The numerical simulation of large diameter split Hopkinson pressure bar and Hopkinson bundle bar of concrete based on mesoscopic model

Abstract

In the comparison of Hopkinson bundle bar (HBB) system and the large diameter split Hopkinson pressure bar (SHPB) system, the influence of bar diameter on the dispersion effect of the one-dimensional longitudinal wave is analyzed theoretically firstly. Three trapezoidal loads with different peak values are applied to the elastic bars with two types of sections to investigate the stress wave propagation. Then, based on the fractal characteristics of concrete aggregate, the 3D realistic mesoscopic model is constructed as numerical models. And the dynamic responses of concrete under two kinds of test systems have been compared and analyzed. The results show that, the HBB system can more effectively reduce the lateral dispersion in the stress wave propagation and is beneficial to maintain the waveform than the large diameter SHPB system.

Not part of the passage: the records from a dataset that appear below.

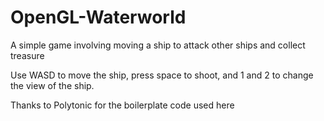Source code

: # OpenGL-Waterworld
A simple game involving moving a ship to attack other ships and collect treasure

Use WASD to move the ship, press space to shoot, and 1 and 2 to change the view of the ship.

Thanks to Polytonic for the boilerplate code used here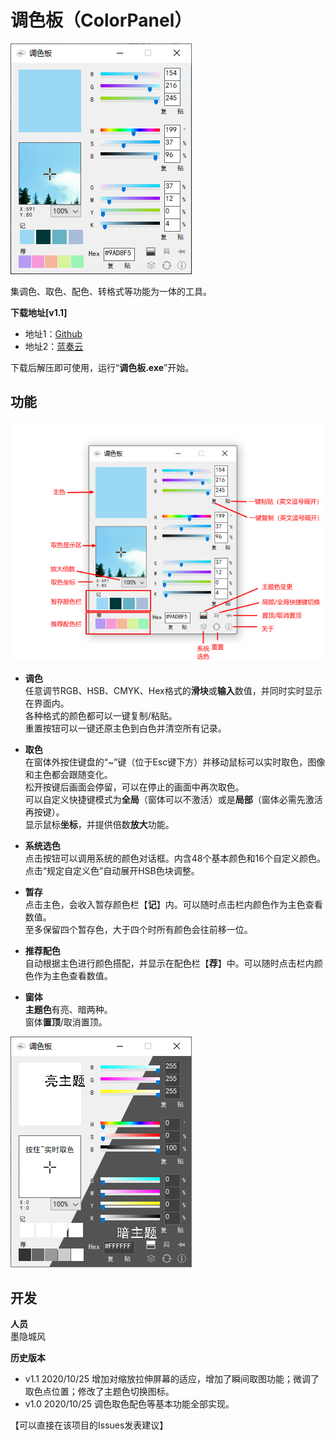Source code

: # 调色板（ColorPanel）
![程序界面](https://github.com/tp1415926535/ColorPanel/raw/main/%E6%88%AA%E5%9B%BE/%E8%B0%83%E8%89%B2%E6%9D%BF%E4%B8%BB%E7%95%8C%E9%9D%A2.png)   

集调色、取色、配色、转格式等功能为一体的工具。   
   
**下载地址[v1.1]**   
- 地址1：[Github](https://github.com/tp1415926535/ColorPanel/raw/main/%E8%B0%83%E8%89%B2%E6%9D%BFv1.1.rar)   
- 地址2：[蓝奏云](https://wws.lanzous.com/igkKKhqi2yh)    
   
下载后解压即可使用，运行“**调色板.exe**”开始。   
     
**功能**   
-   
![功能介绍](https://github.com/tp1415926535/ColorPanel/raw/main/%E6%88%AA%E5%9B%BE/%E8%B0%83%E8%89%B2%E6%9D%BF%E5%8A%9F%E8%83%BD%E4%B8%80%E6%A0%8F.png)
- **调色**  
任意调节RGB、HSB、CMYK、Hex格式的**滑块**或**输入**数值，并同时实时显示在界面内。    
各种格式的颜色都可以一键复制/粘贴。   
重置按钮可以一键还原主色到白色并清空所有记录。   

- **取色**     
在窗体外按住键盘的“~”键（位于Esc键下方）并移动鼠标可以实时取色，图像和主色都会跟随变化。   
松开按键后画面会停留，可以在停止的画面中再次取色。    
可以自定义快捷键模式为**全局**（窗体可以不激活）或是**局部**（窗体必需先激活再按键）。   
显示鼠标**坐标**，并提供倍数**放大**功能。   

- **系统选色**   
点击按钮可以调用系统的颜色对话框。内含48个基本颜色和16个自定义颜色。点击“规定自定义色”自动展开HSB色块调整。

- **暂存**   
点击主色，会收入暂存颜色栏【**记**】内。可以随时点击栏内颜色作为主色查看数值。   
至多保留四个暂存色，大于四个时所有颜色会往前移一位。

- **推荐配色**   
自动根据主色进行颜色搭配，并显示在配色栏【**荐**】中。可以随时点击栏内颜色作为主色查看数值。   
   
- **窗体**   
**主题色**有亮、暗两种。   
窗体**置顶**/取消置顶。   
   
![主题样式](https://github.com/tp1415926535/ColorPanel/raw/main/%E6%88%AA%E5%9B%BE/%E8%B0%83%E8%89%B2%E6%9D%BF%E4%B8%BB%E9%A2%98.jpg)
   
**开发**   
-   
**人员**   
墨隐城风   
   
**历史版本**   
- v1.1 2020/10/25 增加对缩放拉伸屏幕的适应，增加了瞬间取图功能；微调了取色点位置；修改了主题色切换图标。   
- v1.0 2020/10/25 调色取色配色等基本功能全部实现。   
    
【可以直接在该项目的Issues发表建议】   
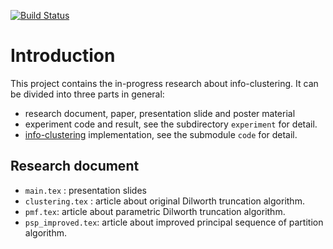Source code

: [![Build Status](https://travis-ci.com/zhaofeng-shu33/info-clustering-research.svg?branch=master)](https://travis-ci.com/zhaofeng-shu33/info-clustering-research)

# Introduction
This project contains the in-progress research about info-clustering. 
It can be divided into three parts in general:

* research document, paper, presentation slide and poster material
* experiment code and result, see the subdirectory `experiment` for detail.
* [info-clustering](https://github.com/zhaofeng-shu33/principal_sequence_of_partition) implementation, see the submodule `code` for detail.

## Research document
 * `main.tex` : presentation slides
 * `clustering.tex` : article about original Dilworth truncation algorithm.
 * `pmf.tex`: article about parametric Dilworth truncation algorithm. 
 * `psp_improved.tex`: article about improved principal sequence of partition algorithm.



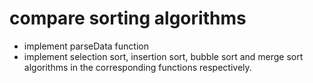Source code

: 
# compare sorting algorithms

- implement parseData function
- implement selection sort, insertion sort, bubble sort and merge sort algorithms in the corresponding functions respectively.
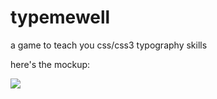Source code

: typemewell
==========

a game to teach you css/css3 typography skills

here's the mockup:

<img src="http://farm9.staticflickr.com/8176/8056536063_c7a1f1a547_c.jpg">
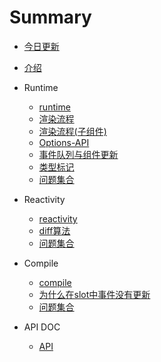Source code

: # Summary
* [今日更新](2020年12月13日22-42.md)
* [介绍](README.md)

* Runtime
    * [runtime](Packages/Runtime/index.md)
    * [渲染流程](Packages/Runtime/desc.md)
    * [渲染流程(子组件)](Packages/Runtime/desc2.md)
    * [Options-API](Packages/Runtime/OPTION-API.md)
    * [事件队列与组件更新](Packages/Runtime/事件队列与组件更新.md)
    * [类型标记](Packages/Runtime/类型标记.md)
    * [问题集合](Packages/Runtime/question.md)
    
* Reactivity
    * [reactivity](Packages/Reactivity/index.md)
    * [diff算法](Packages/Reactivity/diff.md)
    * [问题集合](Packages/Reactivity/问题集合.md)
    
* Compile
    * [compile](Packages/compile-core/compile-core.md)
    * [为什么在slot中事件没有更新](Packages/compile-core/为什么在slot中事件没有更新.md)
    * [问题集合](Packages/compile-core/问题集合.md)
* API DOC
    * [API](Packages/API_DOC/index.md)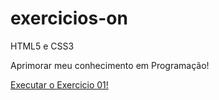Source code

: # exercicios-on
 HTML5 e CSS3

Aprimorar meu conhecimento em Programação! 

<a href= "https://zecafelipedev.github.io/exercicios-on/modulo-01/ex001/"> Executar o Exercicio 01! 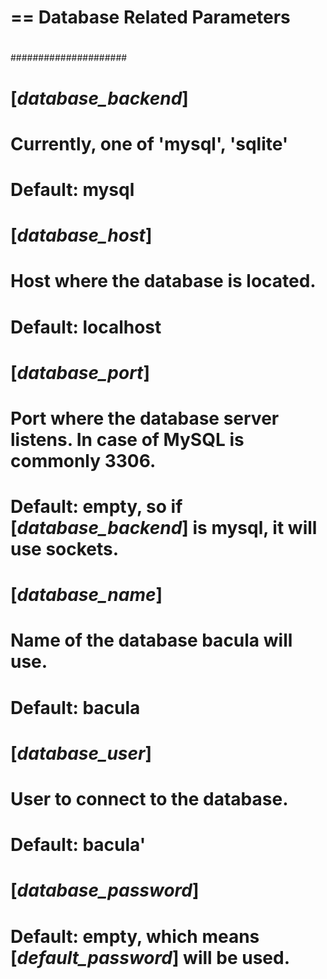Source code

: # == Database Related Parameters
#
#####################
#
# [*database_backend*]
#   Currently, one of 'mysql', 'sqlite'
#   Default: mysql
#
# [*database_host*]
#   Host where the database is located.
#   Default: localhost
#
# [*database_port*]
#   Port where the database server listens. In case of MySQL is commonly 3306.
#   Default: empty, so if [*database_backend*] is mysql, it will use sockets.
#
# [*database_name*]
#   Name of the database bacula will use.
#   Default: bacula
#
# [*database_user*]
#   User to connect to the database.
#   Default: bacula'
#
# [*database_password*]
#   Default: empty, which means [*default_password*] will be used.
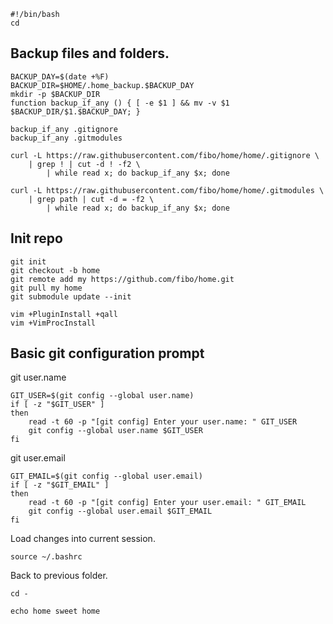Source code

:     #!/bin/bash
    cd

## Backup files and folders.

    BACKUP_DAY=$(date +%F)
    BACKUP_DIR=$HOME/.home_backup.$BACKUP_DAY
    mkdir -p $BACKUP_DIR
    function backup_if_any () { [ -e $1 ] && mv -v $1 $BACKUP_DIR/$1.$BACKUP_DAY; }

    backup_if_any .gitignore
    backup_if_any .gitmodules

    curl -L https://raw.githubusercontent.com/fibo/home/home/.gitignore \
        | grep ! | cut -d ! -f2 \
            | while read x; do backup_if_any $x; done

    curl -L https://raw.githubusercontent.com/fibo/home/home/.gitmodules \
        | grep path | cut -d = -f2 \
            | while read x; do backup_if_any $x; done

## Init repo

    git init
    git checkout -b home
    git remote add my https://github.com/fibo/home.git
    git pull my home
    git submodule update --init

    vim +PluginInstall +qall
    vim +VimProcInstall

## Basic git configuration prompt

git user.name

    GIT_USER=$(git config --global user.name)
    if [ -z "$GIT_USER" ]
    then
        read -t 60 -p "[git config] Enter your user.name: " GIT_USER
        git config --global user.name $GIT_USER
    fi

git user.email

    GIT_EMAIL=$(git config --global user.email)
    if [ -z "$GIT_EMAIL" ]
    then
        read -t 60 -p "[git config] Enter your user.email: " GIT_EMAIL
        git config --global user.email $GIT_EMAIL
    fi

Load changes into current session.

    source ~/.bashrc

Back to previous folder.

    cd -

    echo home sweet home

The large diameter SHPB simulated results based on the 3D realistic mesoscopic model are consistent with the experimental results, which verify the feasibility of the mesoscopic model. The HBB system can obtain the similar simulated results as the large diameter SHPB system, such as the similar waveform with the double peak phenomenon of the reflection wave. However, there is a significant difference in the failure pattern of the specimens under two test systems, which is caused by the boundary effect of the hexahedron specimen in the HBB system. In conclusion, the HBB system can also carry out the dynamic mechanical properties of concrete-like materials. Moreover, HBB system can obtain more detailed information, reflecting the difference of local mechanical properties of concrete. Although there are still some deficiencies, it can still provide additional ideas for related researchers.